Discussion

Make Backing Up A Daily Practice – SocialSafe

At the risk of sounding like a broken record, it’s becoming increasingly apparent that we need to back up our data – whatever form it is in – in case of any problems that may cause us to lose it. However this is by no means a new concept. If you can cast your mind back to the dark ages when you had to go and get your photos developed by Boots or Kodak for example, you’d be given the negatives as well as your prints so that you were able to reproduce them in the event of loss or damage. The same principle should apply for any content held online or by 3rd parties.

In the last few days this point has been backed up – if you’ll pardon the pun – by a couple of stories that cropped up on my radar. The first one you’re probably aware of as it was big news involving a big name – Google having a bit of a cock-up and deleting a shed load of Gmail users’ accounts. In fairness, the actual fraction of their users affected was quoted as being “less than 0.08%“, which reportedly equates to around 150,000 accounts. It’s easy to allay your fears by thinking “It won’t happen to me, that’s like a 1 in 150,000 chance”. Yet every week most of us buy lottery tickets in the hope that we are that 1 person in 14,000,000 or whatever the odds are on scooping that jackpot. It doesn’t quite add up if you ask me.

The second story was that of Om Malikfounder of GigaOM Network. He awoke on Friday to find that his Facebook account had been hacked and taken for a ride. Whilst Facebook is the world’s largest network of its kind, it is not the whole internet. However with Facebook Connect, millions of people, like Om, use the social network to log in to various other services across the world-wide web. Once he’d discovered that someone had been using his account for misendeavours, he emailed Facebook support, who after confirming the veracity of his claims, killed his account swiftly. So due to the actions of one, or possibly a group of hackers, Mr Malik was now without his Facebook account and the sprawling network of other sites he logged in to and engaged with from his mobile device.

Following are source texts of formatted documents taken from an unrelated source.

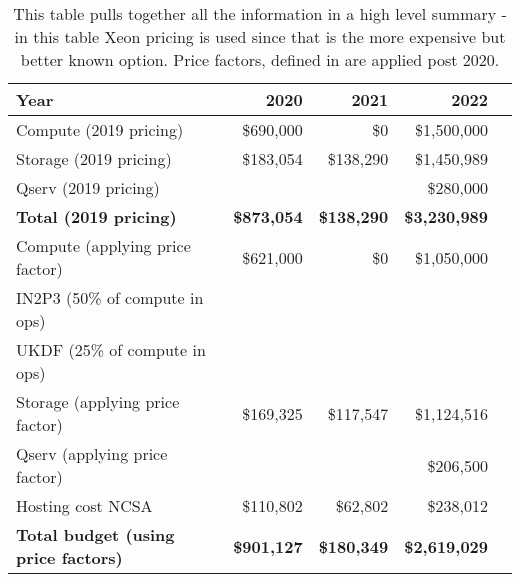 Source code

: \tiny \begin{longtable} { |p{}  |r  |r  |r  |r |} 
\caption{This table pulls together all the information in a high level summary - in this table Xeon pricing is used since that is the more expensive but better known option. Price factors, defined in  are applied post 2020.
 \label{tab:Summary}}\\ 
\hline 
\textbf{Year}&\textbf{2020}&\textbf{2021}&\textbf{2022} \\ \hline
{Compute (2019 pricing)}&{\$690,000}&{\$0}&{\$1,500,000} \\ \hline
{Storage (2019 pricing)}&{\$183,054}&{\$138,290}&{\$1,450,989} \\ \hline
{Qserv (2019 pricing)}&{}&{}&{\$280,000} \\ \hline
\textbf{Total (2019 pricing)}&\textbf{\$873,054}&\textbf{\$138,290}&\textbf{\$3,230,989} \\ \hline
{Compute (applying price factor)}&{\$621,000}&{\$0}&{\$1,050,000} \\ \hline
{IN2P3 (50\% of compute in ops)}&{}&{}&{} \\ \hline
{UKDF (25\% of compute in ops)}&{}&{}&{} \\ \hline
{Storage (applying price factor)}&{\$169,325}&{\$117,547}&{\$1,124,516} \\ \hline
{Qserv (applying price factor)}&{}&{}&{\$206,500} \\ \hline
{Hosting cost NCSA
}&{\$110,802}&{\$62,802}&{\$238,012} \\ \hline
\textbf{Total budget (using price factors)}&\textbf{\$901,127}&\textbf{\$180,349}&\textbf{\$2,619,029} \\ \hline
\end{longtable} \normalsize
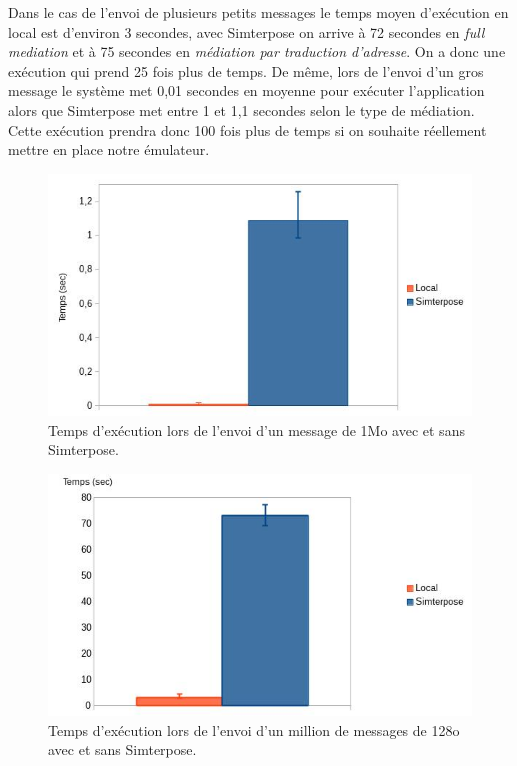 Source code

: Dans le cas de l'envoi de plusieurs petits messages le temps moyen d'exécution en local est d'environ 3 secondes, avec Simterpose on arrive à 72 secondes en \textit{full mediation} et à 75 secondes en \textit{médiation par traduction d'adresse}. On a donc une exécution qui prend 25 fois plus de temps. De même, lors de l'envoi d'un gros message le système met 0,01 secondes en moyenne pour exécuter l'application alors que Simterpose met entre 1 et 1,1 secondes selon le type de médiation. Cette exécution prendra donc 100 fois plus de temps si on souhaite réellement mettre en place notre émulateur.

\begin{figure}
  \centering
    \includegraphics[scale=0.5]{mesures/graph/Bigmsg_local.jpg}
    \caption{Temps d'exécution lors de l'envoi d'un message de 1Mo avec et sans Simterpose.}
    \label{Network_Big_Local}
\end{figure}

\begin{figure}
  \centering
    \includegraphics[scale=0.5]{mesures/graph/Littlemsg_local.jpg}
    \caption{Temps d'exécution lors de l'envoi d'un million de messages de 128o avec et sans Simterpose.}
    \label{Network_Little_Local}
\end{figure}
  

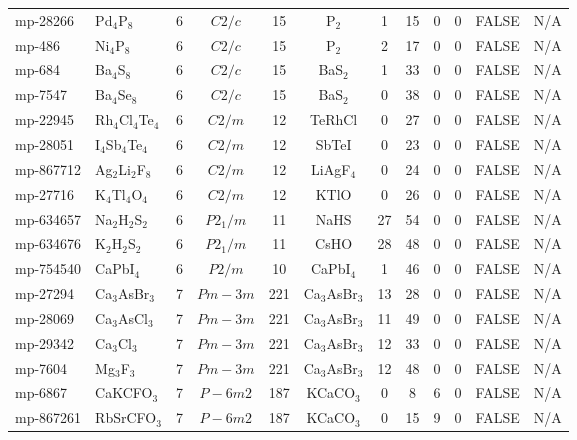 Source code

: {\begin{longtable}{llcccccccccc}
    mp-28266 & Pd$_{4}$P$_{8}$ & 6     & $C2/c$ & 15    & P$_{2}$ & 1     & 15    & 0     & 0     & FALSE & N/A \\
    mp-486 & Ni$_{4}$P$_{8}$ & 6     & $C2/c$ & 15    & P$_{2}$ & 2     & 17    & 0     & 0     & FALSE & N/A \\
    mp-684 & Ba$_{4}$S$_{8}$ & 6     & $C2/c$ & 15    & BaS$_{2}$ & 1     & 33    & 0     & 0     & FALSE & N/A \\
    mp-7547 & Ba$_{4}$Se$_{8}$ & 6     & $C2/c$ & 15    & BaS$_{2}$ & 0     & 38    & 0     & 0     & FALSE & N/A \\
    mp-22945 & Rh$_{4}$Cl$_{4}$Te$_{4}$ & 6     & $C2/m$ & 12    & TeRhCl & 0     & 27    & 0     & 0     & FALSE & N/A \\
    mp-28051 & I$_{4}$Sb$_{4}$Te$_{4}$ & 6     & $C2/m$ & 12    & SbTeI & 0     & 23    & 0     & 0     & FALSE & N/A \\
    mp-867712 & Ag$_{2}$Li$_{2}$F$_{8}$ & 6     & $C2/m$ & 12    & LiAgF$_{4}$ & 0     & 24    & 0     & 0     & FALSE & N/A \\
    mp-27716 & K$_{4}$Tl$_{4}$O$_{4}$ & 6     & $C2/m$ & 12    & KTlO  & 0     & 26    & 0     & 0     & FALSE & N/A \\
    mp-634657 & Na$_{2}$H$_{2}$S$_{2}$ & 6     & $P2_1/m$ & 11    & NaHS  & 27    & 54    & 0     & 0     & FALSE & N/A \\
    mp-634676 & K$_{2}$H$_{2}$S$_{2}$ & 6     & $P2_1/m$ & 11    & CsHO  & 28    & 48    & 0     & 0     & FALSE & N/A \\
    mp-754540 & CaPbI$_{4}$ & 6     & $P2/m$ & 10    & CaPbI$_{4}$ & 1     & 46    & 0     & 0     & FALSE & N/A \\
    mp-27294 & Ca$_{3}$AsBr$_{3}$ & 7     & $Pm-3m$ & 221   & Ca$_{3}$AsBr$_{3}$ & 13    & 28    & 0     & 0     & FALSE & N/A \\
    mp-28069 & Ca$_{3}$AsCl$_{3}$ & 7     & $Pm-3m$ & 221   & Ca$_{3}$AsBr$_{3}$ & 11    & 49    & 0     & 0     & FALSE & N/A \\
    mp-29342 & Ca$_{3}$Cl$_{3}$ & 7     & $Pm-3m$ & 221   & Ca$_{3}$AsBr$_{3}$ & 12    & 33    & 0     & 0     & FALSE & N/A \\
    mp-7604 & Mg$_{3}$F$_{3}$ & 7     & $Pm-3m$ & 221   & Ca$_{3}$AsBr$_{3}$ & 12    & 48    & 0     & 0     & FALSE & N/A \\
    mp-6867 & CaKCFO$_{3}$ & 7     & $P-6m2$ & 187   & KCaCO$_{3}$ & 0     & 8     & 6     & 0     & FALSE & N/A \\
    mp-867261 & RbSrCFO$_{3}$ & 7     & $P-6m2$ & 187   & KCaCO$_{3}$ & 0     & 15    & 9     & 0     & FALSE & N/A \\

\end{longtable}}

The more and more of our activities we conduct in a virtual kingdom to which we do not hold the keys, the more and more we have to make sure that we watch our step and take the necessary precautions to avoid being left with nothing when the castles come tumbling down. Every day we take preventative measures to mitigate the possible loss of our possessions or decline in our health – setting the burglar alarm and brushing our teeth for example. Why should protecting online content be any different?